◆ Materials provided

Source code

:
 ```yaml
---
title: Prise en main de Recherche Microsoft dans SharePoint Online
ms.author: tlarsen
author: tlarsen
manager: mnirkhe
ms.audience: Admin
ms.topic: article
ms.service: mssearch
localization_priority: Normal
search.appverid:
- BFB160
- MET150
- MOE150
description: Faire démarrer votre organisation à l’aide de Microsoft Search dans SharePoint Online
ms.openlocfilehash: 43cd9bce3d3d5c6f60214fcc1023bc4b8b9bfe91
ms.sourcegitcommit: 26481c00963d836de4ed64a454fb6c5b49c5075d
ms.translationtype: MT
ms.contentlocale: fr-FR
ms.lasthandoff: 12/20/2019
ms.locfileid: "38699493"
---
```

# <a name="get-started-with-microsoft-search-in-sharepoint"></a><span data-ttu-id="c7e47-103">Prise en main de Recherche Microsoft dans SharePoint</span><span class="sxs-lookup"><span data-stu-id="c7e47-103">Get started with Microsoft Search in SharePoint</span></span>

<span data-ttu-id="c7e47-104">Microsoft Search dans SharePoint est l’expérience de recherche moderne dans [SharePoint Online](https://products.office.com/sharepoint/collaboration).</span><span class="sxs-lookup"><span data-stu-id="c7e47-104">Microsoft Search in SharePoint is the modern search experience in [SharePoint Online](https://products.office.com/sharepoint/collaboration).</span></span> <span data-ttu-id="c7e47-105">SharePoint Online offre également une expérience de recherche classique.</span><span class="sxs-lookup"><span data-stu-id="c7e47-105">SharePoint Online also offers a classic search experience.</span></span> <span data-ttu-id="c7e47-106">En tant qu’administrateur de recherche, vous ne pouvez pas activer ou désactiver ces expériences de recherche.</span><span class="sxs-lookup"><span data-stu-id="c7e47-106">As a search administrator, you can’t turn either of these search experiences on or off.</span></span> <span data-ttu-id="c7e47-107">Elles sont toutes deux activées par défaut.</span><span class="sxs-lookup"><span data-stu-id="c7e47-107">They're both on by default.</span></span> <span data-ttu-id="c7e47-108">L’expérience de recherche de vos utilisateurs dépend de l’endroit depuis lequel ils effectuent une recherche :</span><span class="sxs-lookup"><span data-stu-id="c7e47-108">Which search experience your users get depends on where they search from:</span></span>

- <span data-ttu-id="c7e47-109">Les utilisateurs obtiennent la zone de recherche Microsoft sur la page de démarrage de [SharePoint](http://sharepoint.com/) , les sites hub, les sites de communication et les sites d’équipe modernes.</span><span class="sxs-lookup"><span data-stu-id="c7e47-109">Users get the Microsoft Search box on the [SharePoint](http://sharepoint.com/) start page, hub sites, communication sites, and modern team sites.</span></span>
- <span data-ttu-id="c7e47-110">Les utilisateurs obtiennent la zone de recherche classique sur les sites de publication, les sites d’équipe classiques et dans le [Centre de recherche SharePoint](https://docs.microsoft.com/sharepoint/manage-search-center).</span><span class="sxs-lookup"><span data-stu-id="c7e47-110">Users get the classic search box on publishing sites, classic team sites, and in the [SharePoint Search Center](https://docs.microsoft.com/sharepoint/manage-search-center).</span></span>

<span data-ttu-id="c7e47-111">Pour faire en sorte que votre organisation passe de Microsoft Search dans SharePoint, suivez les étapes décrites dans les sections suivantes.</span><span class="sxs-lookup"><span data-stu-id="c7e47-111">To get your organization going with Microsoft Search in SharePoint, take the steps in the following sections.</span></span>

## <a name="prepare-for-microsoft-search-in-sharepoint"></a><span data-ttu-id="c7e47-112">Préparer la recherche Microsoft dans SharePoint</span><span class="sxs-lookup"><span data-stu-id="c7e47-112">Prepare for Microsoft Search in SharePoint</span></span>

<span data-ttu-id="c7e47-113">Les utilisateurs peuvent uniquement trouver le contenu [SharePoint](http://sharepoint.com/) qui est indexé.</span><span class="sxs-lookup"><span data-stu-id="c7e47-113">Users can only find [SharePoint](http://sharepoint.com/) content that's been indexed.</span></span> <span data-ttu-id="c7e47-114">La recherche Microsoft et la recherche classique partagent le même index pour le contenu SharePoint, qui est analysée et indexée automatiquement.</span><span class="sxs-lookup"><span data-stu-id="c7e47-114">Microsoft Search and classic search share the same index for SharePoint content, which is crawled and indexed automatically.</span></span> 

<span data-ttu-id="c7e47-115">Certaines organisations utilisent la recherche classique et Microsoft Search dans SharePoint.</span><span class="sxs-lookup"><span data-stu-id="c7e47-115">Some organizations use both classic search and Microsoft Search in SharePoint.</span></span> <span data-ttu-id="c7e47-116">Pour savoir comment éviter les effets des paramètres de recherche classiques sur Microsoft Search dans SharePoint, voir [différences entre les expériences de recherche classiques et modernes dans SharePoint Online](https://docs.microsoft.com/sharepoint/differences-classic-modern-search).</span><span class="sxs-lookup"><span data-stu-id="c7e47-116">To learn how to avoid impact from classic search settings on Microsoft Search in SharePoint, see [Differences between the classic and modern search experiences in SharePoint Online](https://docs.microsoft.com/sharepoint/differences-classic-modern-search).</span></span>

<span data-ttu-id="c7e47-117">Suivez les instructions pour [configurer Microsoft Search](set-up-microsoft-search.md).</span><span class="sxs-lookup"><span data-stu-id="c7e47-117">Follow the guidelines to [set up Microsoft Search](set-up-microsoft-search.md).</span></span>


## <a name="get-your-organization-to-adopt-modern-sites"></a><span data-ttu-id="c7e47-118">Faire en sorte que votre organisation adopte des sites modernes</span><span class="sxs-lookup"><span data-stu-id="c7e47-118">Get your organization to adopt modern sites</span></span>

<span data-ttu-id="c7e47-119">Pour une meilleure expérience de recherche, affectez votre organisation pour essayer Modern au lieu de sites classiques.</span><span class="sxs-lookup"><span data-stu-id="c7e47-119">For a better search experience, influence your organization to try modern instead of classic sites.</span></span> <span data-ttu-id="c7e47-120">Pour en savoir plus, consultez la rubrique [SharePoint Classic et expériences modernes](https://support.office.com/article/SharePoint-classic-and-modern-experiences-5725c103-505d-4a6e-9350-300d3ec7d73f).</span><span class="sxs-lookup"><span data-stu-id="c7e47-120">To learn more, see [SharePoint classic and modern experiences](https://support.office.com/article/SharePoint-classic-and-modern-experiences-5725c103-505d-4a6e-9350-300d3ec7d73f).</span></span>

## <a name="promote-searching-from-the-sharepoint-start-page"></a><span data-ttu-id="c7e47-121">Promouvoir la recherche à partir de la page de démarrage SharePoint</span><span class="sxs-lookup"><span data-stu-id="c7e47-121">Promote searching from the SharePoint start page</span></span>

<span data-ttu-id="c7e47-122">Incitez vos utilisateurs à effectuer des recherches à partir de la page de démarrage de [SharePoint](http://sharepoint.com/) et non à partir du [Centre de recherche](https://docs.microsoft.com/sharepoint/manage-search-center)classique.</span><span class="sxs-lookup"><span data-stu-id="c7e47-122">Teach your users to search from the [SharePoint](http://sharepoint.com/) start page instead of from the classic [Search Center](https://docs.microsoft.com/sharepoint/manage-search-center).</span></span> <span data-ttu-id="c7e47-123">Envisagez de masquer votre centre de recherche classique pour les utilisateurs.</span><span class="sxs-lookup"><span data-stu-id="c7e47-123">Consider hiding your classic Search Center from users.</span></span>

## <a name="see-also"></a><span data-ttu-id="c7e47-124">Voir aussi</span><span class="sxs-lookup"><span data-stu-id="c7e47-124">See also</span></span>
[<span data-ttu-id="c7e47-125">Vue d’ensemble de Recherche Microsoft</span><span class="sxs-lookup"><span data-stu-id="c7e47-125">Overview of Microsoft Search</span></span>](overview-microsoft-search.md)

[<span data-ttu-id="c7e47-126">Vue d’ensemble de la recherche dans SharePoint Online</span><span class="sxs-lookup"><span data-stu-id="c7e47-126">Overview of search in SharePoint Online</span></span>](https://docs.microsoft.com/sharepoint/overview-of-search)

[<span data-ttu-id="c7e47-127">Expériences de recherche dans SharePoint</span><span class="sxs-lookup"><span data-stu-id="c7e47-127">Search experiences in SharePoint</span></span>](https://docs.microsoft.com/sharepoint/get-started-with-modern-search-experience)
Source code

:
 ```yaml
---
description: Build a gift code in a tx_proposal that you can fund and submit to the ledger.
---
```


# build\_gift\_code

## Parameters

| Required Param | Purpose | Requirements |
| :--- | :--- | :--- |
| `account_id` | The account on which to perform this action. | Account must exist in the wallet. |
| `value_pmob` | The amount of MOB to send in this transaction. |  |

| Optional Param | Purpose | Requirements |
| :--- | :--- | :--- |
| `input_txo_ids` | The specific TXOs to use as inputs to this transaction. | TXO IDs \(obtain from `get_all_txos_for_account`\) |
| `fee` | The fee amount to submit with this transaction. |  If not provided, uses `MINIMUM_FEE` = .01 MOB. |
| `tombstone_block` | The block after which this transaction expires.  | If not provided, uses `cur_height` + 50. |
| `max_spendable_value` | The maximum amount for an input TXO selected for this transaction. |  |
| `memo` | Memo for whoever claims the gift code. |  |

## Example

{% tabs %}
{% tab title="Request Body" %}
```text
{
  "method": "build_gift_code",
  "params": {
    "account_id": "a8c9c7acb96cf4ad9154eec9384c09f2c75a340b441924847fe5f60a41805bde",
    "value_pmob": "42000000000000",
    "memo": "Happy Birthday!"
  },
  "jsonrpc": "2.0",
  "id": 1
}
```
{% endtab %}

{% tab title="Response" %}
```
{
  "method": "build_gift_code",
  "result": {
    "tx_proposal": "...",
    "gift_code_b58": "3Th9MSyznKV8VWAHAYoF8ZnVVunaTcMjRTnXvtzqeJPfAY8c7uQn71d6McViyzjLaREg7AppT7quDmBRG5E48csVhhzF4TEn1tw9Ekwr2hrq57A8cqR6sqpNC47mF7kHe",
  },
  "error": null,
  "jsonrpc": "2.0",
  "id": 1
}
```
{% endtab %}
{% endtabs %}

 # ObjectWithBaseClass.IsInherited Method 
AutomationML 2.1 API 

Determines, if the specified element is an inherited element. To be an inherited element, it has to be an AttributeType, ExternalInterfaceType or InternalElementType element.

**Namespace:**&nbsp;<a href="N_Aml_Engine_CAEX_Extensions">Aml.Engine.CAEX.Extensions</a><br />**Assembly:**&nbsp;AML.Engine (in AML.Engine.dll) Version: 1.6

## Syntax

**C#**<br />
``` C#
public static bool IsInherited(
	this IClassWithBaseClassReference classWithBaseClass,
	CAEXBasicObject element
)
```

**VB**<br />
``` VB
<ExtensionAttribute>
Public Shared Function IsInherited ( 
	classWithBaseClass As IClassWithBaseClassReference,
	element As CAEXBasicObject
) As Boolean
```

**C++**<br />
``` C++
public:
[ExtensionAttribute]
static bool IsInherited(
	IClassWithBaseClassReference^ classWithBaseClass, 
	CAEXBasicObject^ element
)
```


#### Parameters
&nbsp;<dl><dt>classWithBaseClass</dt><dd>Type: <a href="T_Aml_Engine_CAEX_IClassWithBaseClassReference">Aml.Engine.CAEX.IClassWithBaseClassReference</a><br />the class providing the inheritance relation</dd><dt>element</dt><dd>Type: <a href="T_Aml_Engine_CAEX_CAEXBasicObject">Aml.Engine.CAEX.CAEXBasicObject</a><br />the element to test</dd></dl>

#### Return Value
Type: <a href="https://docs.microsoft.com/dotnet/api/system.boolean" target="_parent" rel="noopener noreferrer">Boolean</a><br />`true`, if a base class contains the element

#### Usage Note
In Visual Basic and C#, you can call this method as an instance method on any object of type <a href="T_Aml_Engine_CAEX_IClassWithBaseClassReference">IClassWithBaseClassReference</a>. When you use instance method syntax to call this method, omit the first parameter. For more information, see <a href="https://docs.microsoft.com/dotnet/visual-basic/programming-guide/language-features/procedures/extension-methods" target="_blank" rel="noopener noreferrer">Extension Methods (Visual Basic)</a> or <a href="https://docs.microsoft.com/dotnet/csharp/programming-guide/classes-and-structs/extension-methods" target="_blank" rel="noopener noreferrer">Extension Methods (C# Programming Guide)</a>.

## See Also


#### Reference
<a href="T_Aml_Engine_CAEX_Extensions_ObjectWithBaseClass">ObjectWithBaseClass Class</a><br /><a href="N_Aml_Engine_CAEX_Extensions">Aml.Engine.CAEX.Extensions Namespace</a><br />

◆ Problem details
Work through the records above. Copy every line with the string "équipe".

◆ Answer to the problem
- <span data-ttu-id="c7e47-109">Les utilisateurs obtiennent la zone de recherche Microsoft sur la page de démarrage de [SharePoint](http://sharepoint.com/) , les sites hub, les sites de communication et les sites d’équipe modernes.</span><span class="sxs-lookup"><span data-stu-id="c7e47-109">Users get the Microsoft Search box on the [SharePoint](http://sharepoint.com/) start page, hub sites, communication sites, and modern team sites.</span></span>
- <span data-ttu-id="c7e47-110">Les utilisateurs obtiennent la zone de recherche classique sur les sites de publication, les sites d’équipe classiques et dans le [Centre de recherche SharePoint](https://docs.microsoft.com/sharepoint/manage-search-center).</span><span class="sxs-lookup"><span data-stu-id="c7e47-110">Users get the classic search box on publishing sites, classic team sites, and in the [SharePoint Search Center](https://docs.microsoft.com/sharepoint/manage-search-center).</span></span>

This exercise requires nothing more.